И что обидно — ведь не замечаешь за собой ржу. Это я теперь умный стал. Замахал после драки кулаками. А тогда… Ку-уда там!
Словом, торопились мы на буровую. Везли на самоходной барже кое-какой инструмент для испытания скважины. Времени — середина лета, только-только спад воды на Казыме начался.
Вы наши реки знаете: сплошные кружева. Плывешь, плывешь, а все около одного дерева. Весной я уж ездил на буровую, мы, спасибо паводку, кое-где срезали уголки. Вот и сейчас того же захотел, командую судоводителю: давай в эту протоку. Нельзя, отвечает, с фарватера собъемся. Чудак-человек, говорю, сейчас всюду фарватер. А он свое: не могу. А я свое: приказываю, под личную мою ответственность. Долго ли, коротко ли разговоры городили — выполнил судоводитель приказание.
И сходу на мель напоролся. Кто его знает, может, и нарочно, со зла. Во всяком случае, чего только не пробовали: и грунт подмывали, и шестами отталкивались — ни с места.
Совсем из сил вымучились. А тут ночь подоспела. Решил дать людям передышку. Мол, утро вечера мудренее.
Да му-удрое было то утро, куда мудрей. Проснулся чуть свет, вышел на палубу. И глазам своим не поверил: ушла вода! Где-то в стороне бежит речушка, а под нами прошлогодняя трава, водоросли зацепились и земля сырая-сырая. Но ведь земля, черт возьми! А на ней наша баржонка заблудшая. Так сказать, по суше плавает.
Два месяца возились. И это в самую горячую пору, когда на всю зиму грузы завозить надо. Все было: и смешки, и крупные разговоры. Опять-таки, начальство вниманием не обделяло… А потом меня… (Михаил сделал выразительное движение коленкой).

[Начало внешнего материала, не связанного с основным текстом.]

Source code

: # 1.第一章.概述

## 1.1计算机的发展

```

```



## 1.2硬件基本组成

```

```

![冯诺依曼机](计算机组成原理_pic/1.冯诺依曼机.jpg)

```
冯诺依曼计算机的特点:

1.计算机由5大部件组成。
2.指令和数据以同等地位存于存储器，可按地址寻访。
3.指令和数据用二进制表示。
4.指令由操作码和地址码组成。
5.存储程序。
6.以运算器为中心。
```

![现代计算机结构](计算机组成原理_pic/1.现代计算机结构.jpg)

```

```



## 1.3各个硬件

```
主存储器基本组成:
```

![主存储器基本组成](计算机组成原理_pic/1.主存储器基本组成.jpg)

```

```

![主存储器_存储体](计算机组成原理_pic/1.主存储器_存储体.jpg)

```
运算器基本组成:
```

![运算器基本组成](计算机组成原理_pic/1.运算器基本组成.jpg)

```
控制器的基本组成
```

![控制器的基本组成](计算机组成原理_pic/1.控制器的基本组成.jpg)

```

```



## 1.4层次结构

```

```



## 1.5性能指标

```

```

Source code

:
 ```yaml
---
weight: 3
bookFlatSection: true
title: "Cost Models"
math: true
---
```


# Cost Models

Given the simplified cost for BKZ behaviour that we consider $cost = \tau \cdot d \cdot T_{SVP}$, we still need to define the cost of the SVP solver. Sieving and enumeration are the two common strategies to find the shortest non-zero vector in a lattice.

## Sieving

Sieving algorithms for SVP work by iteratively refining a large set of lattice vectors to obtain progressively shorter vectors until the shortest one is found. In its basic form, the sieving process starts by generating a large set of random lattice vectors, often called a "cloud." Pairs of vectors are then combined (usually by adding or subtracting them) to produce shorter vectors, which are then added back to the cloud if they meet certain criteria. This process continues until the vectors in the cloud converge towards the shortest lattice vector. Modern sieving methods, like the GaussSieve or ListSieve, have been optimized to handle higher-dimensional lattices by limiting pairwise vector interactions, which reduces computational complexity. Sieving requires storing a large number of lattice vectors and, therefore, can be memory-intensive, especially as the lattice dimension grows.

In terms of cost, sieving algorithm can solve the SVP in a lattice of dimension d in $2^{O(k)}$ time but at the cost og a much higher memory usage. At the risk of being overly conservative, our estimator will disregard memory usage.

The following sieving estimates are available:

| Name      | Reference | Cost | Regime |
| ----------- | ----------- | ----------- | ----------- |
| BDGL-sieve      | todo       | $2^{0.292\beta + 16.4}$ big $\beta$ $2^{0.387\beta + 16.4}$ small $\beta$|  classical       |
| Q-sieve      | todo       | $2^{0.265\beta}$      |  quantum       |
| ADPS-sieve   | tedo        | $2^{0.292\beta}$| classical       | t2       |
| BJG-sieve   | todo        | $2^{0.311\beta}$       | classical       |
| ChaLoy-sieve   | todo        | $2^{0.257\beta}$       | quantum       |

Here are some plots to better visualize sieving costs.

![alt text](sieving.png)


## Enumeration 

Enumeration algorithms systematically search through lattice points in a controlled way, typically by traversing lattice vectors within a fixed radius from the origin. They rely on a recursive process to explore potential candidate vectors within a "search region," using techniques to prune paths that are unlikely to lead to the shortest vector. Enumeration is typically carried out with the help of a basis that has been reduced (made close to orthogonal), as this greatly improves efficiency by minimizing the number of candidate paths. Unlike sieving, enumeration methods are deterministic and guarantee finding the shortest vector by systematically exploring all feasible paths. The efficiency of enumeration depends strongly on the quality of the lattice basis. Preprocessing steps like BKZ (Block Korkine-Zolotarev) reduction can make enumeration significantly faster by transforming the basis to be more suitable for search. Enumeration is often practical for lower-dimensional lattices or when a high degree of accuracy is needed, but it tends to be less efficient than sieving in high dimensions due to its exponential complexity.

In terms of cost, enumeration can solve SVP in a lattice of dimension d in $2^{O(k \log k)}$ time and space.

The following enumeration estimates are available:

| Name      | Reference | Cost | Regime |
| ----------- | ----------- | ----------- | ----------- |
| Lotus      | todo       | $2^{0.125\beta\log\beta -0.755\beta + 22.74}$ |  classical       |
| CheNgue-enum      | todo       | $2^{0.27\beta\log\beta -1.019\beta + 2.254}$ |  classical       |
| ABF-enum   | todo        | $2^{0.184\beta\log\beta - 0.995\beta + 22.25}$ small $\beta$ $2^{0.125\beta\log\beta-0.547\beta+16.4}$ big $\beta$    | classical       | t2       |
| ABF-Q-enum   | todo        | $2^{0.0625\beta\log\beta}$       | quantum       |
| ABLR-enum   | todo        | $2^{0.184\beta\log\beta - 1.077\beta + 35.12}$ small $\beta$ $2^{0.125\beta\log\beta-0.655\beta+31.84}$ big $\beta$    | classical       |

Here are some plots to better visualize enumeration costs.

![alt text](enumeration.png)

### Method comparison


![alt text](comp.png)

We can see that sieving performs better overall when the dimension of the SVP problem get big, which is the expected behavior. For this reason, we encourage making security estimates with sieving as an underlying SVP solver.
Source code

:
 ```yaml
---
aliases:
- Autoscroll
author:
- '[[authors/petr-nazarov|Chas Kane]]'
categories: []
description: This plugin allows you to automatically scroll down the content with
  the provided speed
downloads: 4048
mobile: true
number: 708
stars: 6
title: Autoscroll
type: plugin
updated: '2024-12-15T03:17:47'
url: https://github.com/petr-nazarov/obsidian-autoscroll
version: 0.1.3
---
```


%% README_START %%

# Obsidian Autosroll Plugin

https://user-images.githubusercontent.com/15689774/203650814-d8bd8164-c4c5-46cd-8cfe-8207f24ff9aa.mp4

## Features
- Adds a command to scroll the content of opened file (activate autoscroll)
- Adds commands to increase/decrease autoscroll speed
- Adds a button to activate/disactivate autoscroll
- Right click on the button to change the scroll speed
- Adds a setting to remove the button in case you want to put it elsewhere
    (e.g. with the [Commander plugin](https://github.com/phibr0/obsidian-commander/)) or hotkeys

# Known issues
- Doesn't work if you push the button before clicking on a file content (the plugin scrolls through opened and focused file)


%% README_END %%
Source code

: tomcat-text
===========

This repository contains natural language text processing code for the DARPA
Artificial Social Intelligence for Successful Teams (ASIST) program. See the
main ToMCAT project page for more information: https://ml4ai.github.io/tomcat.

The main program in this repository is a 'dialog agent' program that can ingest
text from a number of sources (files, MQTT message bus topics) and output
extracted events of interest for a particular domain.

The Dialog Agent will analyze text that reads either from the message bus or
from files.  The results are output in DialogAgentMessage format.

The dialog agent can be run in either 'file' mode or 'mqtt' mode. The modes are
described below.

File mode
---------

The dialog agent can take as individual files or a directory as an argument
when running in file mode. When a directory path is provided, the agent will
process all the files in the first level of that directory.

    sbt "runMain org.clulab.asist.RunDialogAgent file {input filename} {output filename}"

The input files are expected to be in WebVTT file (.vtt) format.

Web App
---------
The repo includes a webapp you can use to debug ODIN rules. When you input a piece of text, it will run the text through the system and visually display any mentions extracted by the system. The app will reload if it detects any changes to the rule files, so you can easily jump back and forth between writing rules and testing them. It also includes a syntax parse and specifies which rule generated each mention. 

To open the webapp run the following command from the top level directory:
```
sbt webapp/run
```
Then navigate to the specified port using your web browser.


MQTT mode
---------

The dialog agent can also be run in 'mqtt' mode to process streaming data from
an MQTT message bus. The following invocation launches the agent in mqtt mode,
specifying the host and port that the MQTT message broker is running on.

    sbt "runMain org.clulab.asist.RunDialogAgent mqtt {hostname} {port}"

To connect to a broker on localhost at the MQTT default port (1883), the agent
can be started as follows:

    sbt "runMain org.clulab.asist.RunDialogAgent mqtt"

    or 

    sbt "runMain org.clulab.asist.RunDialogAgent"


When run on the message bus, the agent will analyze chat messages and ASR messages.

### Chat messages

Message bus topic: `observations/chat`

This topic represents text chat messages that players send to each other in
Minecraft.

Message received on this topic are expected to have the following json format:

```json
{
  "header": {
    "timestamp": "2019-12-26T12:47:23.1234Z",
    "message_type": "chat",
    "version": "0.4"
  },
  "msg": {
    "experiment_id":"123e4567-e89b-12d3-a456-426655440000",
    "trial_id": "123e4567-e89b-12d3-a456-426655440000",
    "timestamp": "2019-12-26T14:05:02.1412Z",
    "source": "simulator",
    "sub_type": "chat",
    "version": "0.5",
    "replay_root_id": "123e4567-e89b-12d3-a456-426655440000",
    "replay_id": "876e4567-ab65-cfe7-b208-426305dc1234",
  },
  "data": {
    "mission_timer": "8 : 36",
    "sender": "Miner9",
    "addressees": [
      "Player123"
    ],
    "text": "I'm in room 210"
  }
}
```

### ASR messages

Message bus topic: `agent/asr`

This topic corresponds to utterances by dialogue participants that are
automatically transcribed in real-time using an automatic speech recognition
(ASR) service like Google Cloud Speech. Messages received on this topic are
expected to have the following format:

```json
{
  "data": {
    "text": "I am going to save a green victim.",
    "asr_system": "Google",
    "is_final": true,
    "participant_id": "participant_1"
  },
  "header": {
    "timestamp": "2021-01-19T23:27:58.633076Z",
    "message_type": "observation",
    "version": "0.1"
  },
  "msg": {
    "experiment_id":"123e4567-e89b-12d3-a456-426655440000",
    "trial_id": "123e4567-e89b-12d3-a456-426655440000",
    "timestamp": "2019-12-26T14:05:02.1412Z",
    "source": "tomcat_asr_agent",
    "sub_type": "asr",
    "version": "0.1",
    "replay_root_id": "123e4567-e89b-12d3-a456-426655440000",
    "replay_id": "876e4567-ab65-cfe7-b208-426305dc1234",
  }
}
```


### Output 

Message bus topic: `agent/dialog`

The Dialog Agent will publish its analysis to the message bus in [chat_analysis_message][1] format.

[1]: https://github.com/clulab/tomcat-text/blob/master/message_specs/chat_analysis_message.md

Ребята проходу не давали. Я вначале злился, а затем подумал: чего обижаться, раз сам виноват?.. Урок настоящий, такое легко не забудется. А за битого, говорят, двух небитых дают.

Но борьба с таежным бездорожьем или северной пургой — это все-таки, говоря языком искусств, только форма, а не содержание геологических разведок. Новые открытия влекут за собой новые проблемы, которые, в свою очередь, ждут разрешения — такова нескончаемая цепочка поиска. Те технические приемы, над какими билось первое поколение, уже стали обычной, повседневной практикой. А задач, проблем нисколько не меньше: как вести точную и экономную сейсмическую разведку в тундре; какой должна была быть конструкция буровой установки, чтобы ее можно было отдельными узлами перевозить на вертолете в самые непроходимые места; как обнаружить бесспорно имеющиеся закономерности, связывающие Березовское газовое и Шаимское нефтяное месторождения; наконец, какие приемы, какие методы помогут решить главную проблему сегодняшних нефтеразведок — проблему прямых поисков нефти и газа.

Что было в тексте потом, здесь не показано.